へうげもの

 鷲田大臣が「読書日々」で取り上げるのは今回で2回目(3回目?)ということもあり、去年の年末くらいからアニメ『へうげもの』を観始めたが、解説通りスゴイ作品だった。主人公が古田織部正であるこの作品は信長が天下を統一した後(桶狭間の戦い)から秀吉が朝鮮に出兵する前(文禄・慶長の役)という短い期間を扱ったものですが、その中でも明智が討たれる第〇話には男泣きさせられたし、最終話ラストシーンのもう一人の(影の)主人公との2ショットも良かった。
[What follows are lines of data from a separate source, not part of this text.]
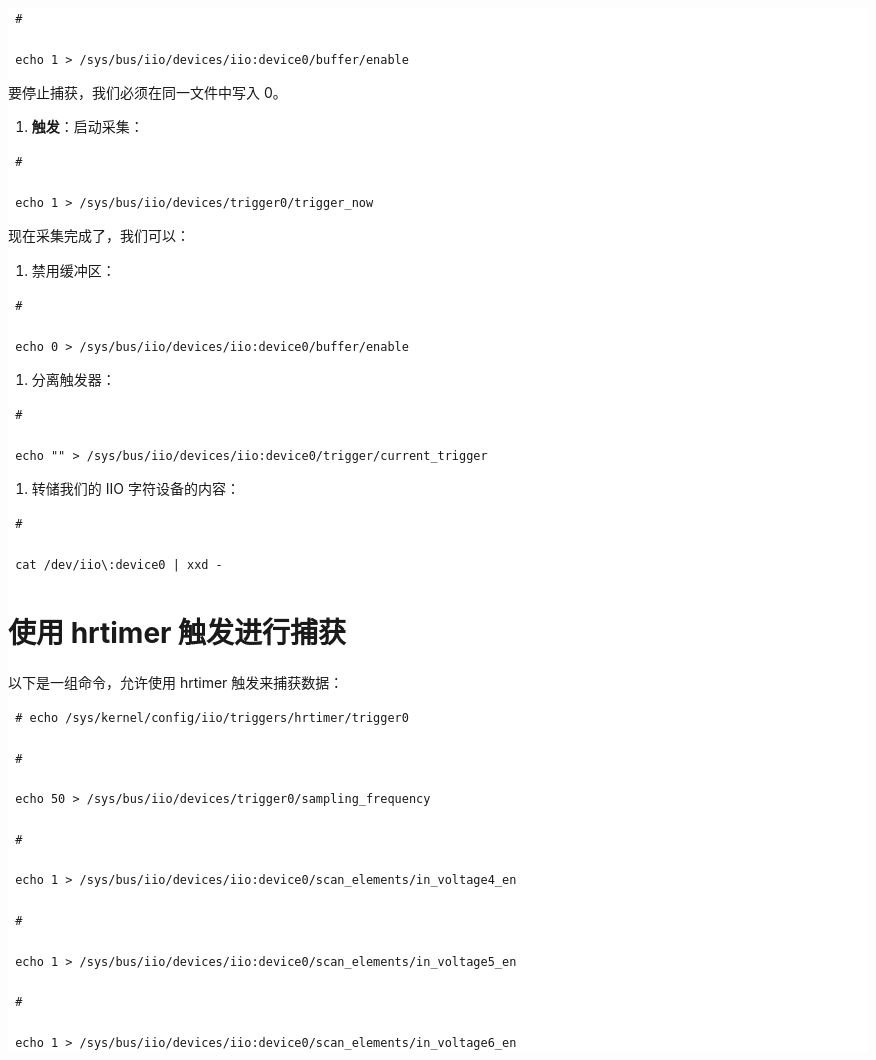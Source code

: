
 ```
 #

 echo 1 > /sys/bus/iio/devices/iio:device0/buffer/enable

```

要停止捕获，我们必须在同一文件中写入 0。

1.  **触发**：启动采集：

```
 #

 echo 1 > /sys/bus/iio/devices/trigger0/trigger_now

```

现在采集完成了，我们可以：

1.  禁用缓冲区：

```
 #

 echo 0 > /sys/bus/iio/devices/iio:device0/buffer/enable

```

1.  分离触发器：

```
 #

 echo "" > /sys/bus/iio/devices/iio:device0/trigger/current_trigger

```

1.  转储我们的 IIO 字符设备的内容：

```
 #

 cat /dev/iio\:device0 | xxd -

```

# 使用 hrtimer 触发进行捕获

以下是一组命令，允许使用 hrtimer 触发来捕获数据：

```
 # echo /sys/kernel/config/iio/triggers/hrtimer/trigger0

 #

 echo 50 > /sys/bus/iio/devices/trigger0/sampling_frequency

 #

 echo 1 > /sys/bus/iio/devices/iio:device0/scan_elements/in_voltage4_en

 #

 echo 1 > /sys/bus/iio/devices/iio:device0/scan_elements/in_voltage5_en

 #

 echo 1 > /sys/bus/iio/devices/iio:device0/scan_elements/in_voltage6_en

```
 しかし、この作品の最大のポイントは、やはり“本能寺の変”ということになるでしょう。この政変で信長は明智に自刃を迫られたわけですが、その理由については様々な説が存在します。そして、この作品でも、例に漏れず大胆な仮説を立てている。恐らく、これは歴史マニアの間でも話題になったのではないしょうか。第二東映の時代劇(注1)をほとんど観たという鷲田大臣には、いずれ“剽げた”意見を聞かねば(笑)
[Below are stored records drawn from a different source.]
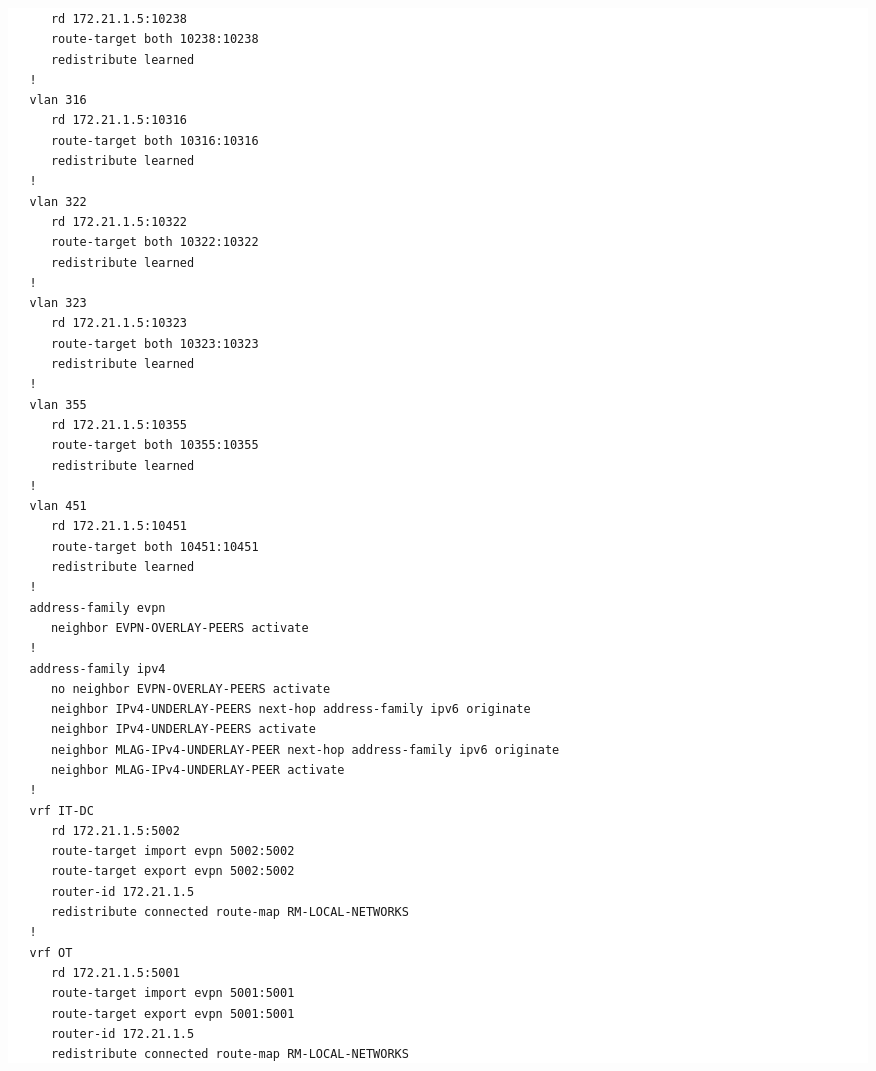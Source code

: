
 ```eos
      rd 172.21.1.5:10238
      route-target both 10238:10238
      redistribute learned
   !
   vlan 316
      rd 172.21.1.5:10316
      route-target both 10316:10316
      redistribute learned
   !
   vlan 322
      rd 172.21.1.5:10322
      route-target both 10322:10322
      redistribute learned
   !
   vlan 323
      rd 172.21.1.5:10323
      route-target both 10323:10323
      redistribute learned
   !
   vlan 355
      rd 172.21.1.5:10355
      route-target both 10355:10355
      redistribute learned
   !
   vlan 451
      rd 172.21.1.5:10451
      route-target both 10451:10451
      redistribute learned
   !
   address-family evpn
      neighbor EVPN-OVERLAY-PEERS activate
   !
   address-family ipv4
      no neighbor EVPN-OVERLAY-PEERS activate
      neighbor IPv4-UNDERLAY-PEERS next-hop address-family ipv6 originate
      neighbor IPv4-UNDERLAY-PEERS activate
      neighbor MLAG-IPv4-UNDERLAY-PEER next-hop address-family ipv6 originate
      neighbor MLAG-IPv4-UNDERLAY-PEER activate
   !
   vrf IT-DC
      rd 172.21.1.5:5002
      route-target import evpn 5002:5002
      route-target export evpn 5002:5002
      router-id 172.21.1.5
      redistribute connected route-map RM-LOCAL-NETWORKS
   !
   vrf OT
      rd 172.21.1.5:5001
      route-target import evpn 5001:5001
      route-target export evpn 5001:5001
      router-id 172.21.1.5
      redistribute connected route-map RM-LOCAL-NETWORKS
```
 また、登場人物に目を移すと、“うつけ者”である信長のイメージはそのままだとして、秀吉(=人間通)&三成が極悪人として描かれている反面、家康&明智は非常に素晴らしい人物像として描かれている。ただ、これを額面通りに受け止めると、少し間違えるかもしれません。というのも、家康というのは、山岡荘八作品に登場するような“聖人君子”といったイメージの他に、「立川文庫」に登場するような“狸親父”といったイメージが存在するからです。そして、実像は後者に近いというのが本当のところでしょう(注2)。

 一方、この作品で嫌なヤツとして描かれている石田三成ですが、彼にはこういったエピソードがあります。ある日、三成とその親友である大谷刑部は、お茶会に招かれ、みんなでお茶を楽しんでいました。一口飲んだら次の人に器を回すといった具合ですね。ところで、この大谷刑部ですが、彼はライ病といって、体中が溶ける病気にかかっていたので、包帯でグルグル巻きの状態です。
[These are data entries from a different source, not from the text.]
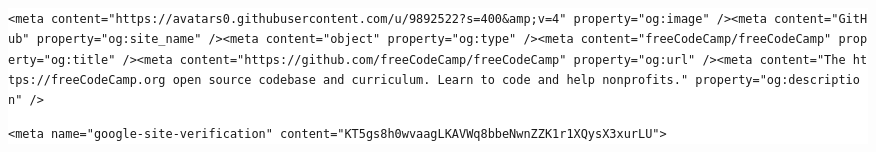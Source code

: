 





<!DOCTYPE html>
<html lang="en">
  <head>
    <meta charset="utf-8">
  <link rel="dns-prefetch" href="https://assets-cdn.github.com">
  <link rel="dns-prefetch" href="https://avatars0.githubusercontent.com">
  <link rel="dns-prefetch" href="https://avatars1.githubusercontent.com">
  <link rel="dns-prefetch" href="https://avatars2.githubusercontent.com">
  <link rel="dns-prefetch" href="https://avatars3.githubusercontent.com">
  <link rel="dns-prefetch" href="https://github-cloud.s3.amazonaws.com">
  <link rel="dns-prefetch" href="https://user-images.githubusercontent.com/">



  <link crossorigin="anonymous" href="https://assets-cdn.github.com/assets/frameworks-a4bf54bef6fb.css" integrity="sha512-pL9Uvvb7LMqGC8jv/AyqZ7Ya6/HTgkhZzKwEsHOdsfaW2pr3fgzqjgKUSJfYkZ/klxwHrcu+tZwtNDTuw8vH6Q==" media="all" rel="stylesheet" />
  <link crossorigin="anonymous" href="https://assets-cdn.github.com/assets/github-d5aa84dde2d5.css" integrity="sha512-1aqE3eLVo8QJ3AfkPFnOFkzBmHnOY5YYQ89j1V4ke28LRSpxHMVQecd6/XxAp5lGLPPSEaFNhLyGKHQHiFXT7w==" media="all" rel="stylesheet" />
  
  
  
  

  <meta name="viewport" content="width=device-width">
  
  <title>freeCodeCamp/README.md at staging · freeCodeCamp/freeCodeCamp</title>
    <meta name="description" content="GitHub is where people build software. More than 28 million people use GitHub to discover, fork, and contribute to over 80 million projects.">
  <link rel="search" type="application/opensearchdescription+xml" href="/opensearch.xml" title="GitHub">
  <link rel="fluid-icon" href="https://github.com/fluidicon.png" title="GitHub">
  <meta property="fb:app_id" content="1401488693436528">

    
    <meta content="https://avatars0.githubusercontent.com/u/9892522?s=400&amp;v=4" property="og:image" /><meta content="GitHub" property="og:site_name" /><meta content="object" property="og:type" /><meta content="freeCodeCamp/freeCodeCamp" property="og:title" /><meta content="https://github.com/freeCodeCamp/freeCodeCamp" property="og:url" /><meta content="The https://freeCodeCamp.org open source codebase and curriculum. Learn to code and help nonprofits." property="og:description" />

  <link rel="assets" href="https://assets-cdn.github.com/">
  <link rel="web-socket" href="wss://live.github.com/_sockets/VjI6MjQ3MDU0ODgyOjA2NmZmZTMwMjI1OTZhZmYxYjgwYjJiMGJjZTBlMmZjNzVmM2ZhZmJjYWFlNDVhZWRhNDRhOWNlMTNmZDEwMGQ=--7920d882c32840a8bdea406e46e2a12292d97e71">
  <meta name="pjax-timeout" content="1000">
  <link rel="sudo-modal" href="/sessions/sudo_modal">
  <meta name="request-id" content="C30E:53B7:2DF0C7:55F39F:5AA09E32" data-pjax-transient>
  

  <meta name="selected-link" value="repo_source" data-pjax-transient>

    <meta name="google-site-verification" content="KT5gs8h0wvaagLKAVWq8bbeNwnZZK1r1XQysX3xurLU">
  <meta name="google-site-verification" content="ZzhVyEFwb7w3e0-uOTltm8Jsck2F5StVihD0exw2fsA">
  <meta name="google-site-verification" content="GXs5KoUUkNCoaAZn7wPN-t01Pywp9M3sEjnt_3_ZWPc">
    <meta name="google-analytics" content="UA-3769691-2">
 やがて、そうこうするうちに、刑部のところにも器が回ってきました。彼も他の出席者同様、一口飲んでから次の人に回そうとしましたが、その際、顔の汁が器に入ってしまったんですね。これは、飲んだら伝染すると言われていたので、それを見ていた出席者は、皆一様に飲んだフリをしては次の人に器を回すといったことを繰り返します。もちろん、お茶は一向に減りませんし、どんどん冷めていきます。刑部は早くこの場から立ち去りたいと、恥ずかしさで震えています。

 そして、次に石田三成の番になりました。もちろん三成もそれを見ていましたから、他の出席者同様、飲んだフリをして次の人に器を回す…とみんな思いましたが、三成だけは顔の汁が入っているのを承知で全て飲み干し、またお茶会は楽しく再開されたといいます。刑部の体の震えも止まりました。史実を見る限り、三成が嫌なヤツだったというのは事実のようですが、決してアニメに出てくるような冷酷無比なだけの男ではなっかたということです。

 私は夜8時からのNHK大河ドラマを観るくらいなら、9時から『日曜洋画劇場』を観るといったタイプの人間なので、こういった時代劇を観るのは随分久しぶりだったわけですが、この作品は、そんな私に“時代劇ブーム”をもたらしてくれました。「
ゆとり教育(前篇)」でも書いたように、私の研究対象はあくまで2000年初期までなのて、観るべき新しい分野ができてよかった(笑)ちなみに、今週は宮沢りえ主演の『豪姫』(注3)を観る予定ですが、いまから楽しみで仕方ありません。





(注1)以下が私の《日本映画史》の柱の1つになります。どうです、読みたくなったでしょ?(笑)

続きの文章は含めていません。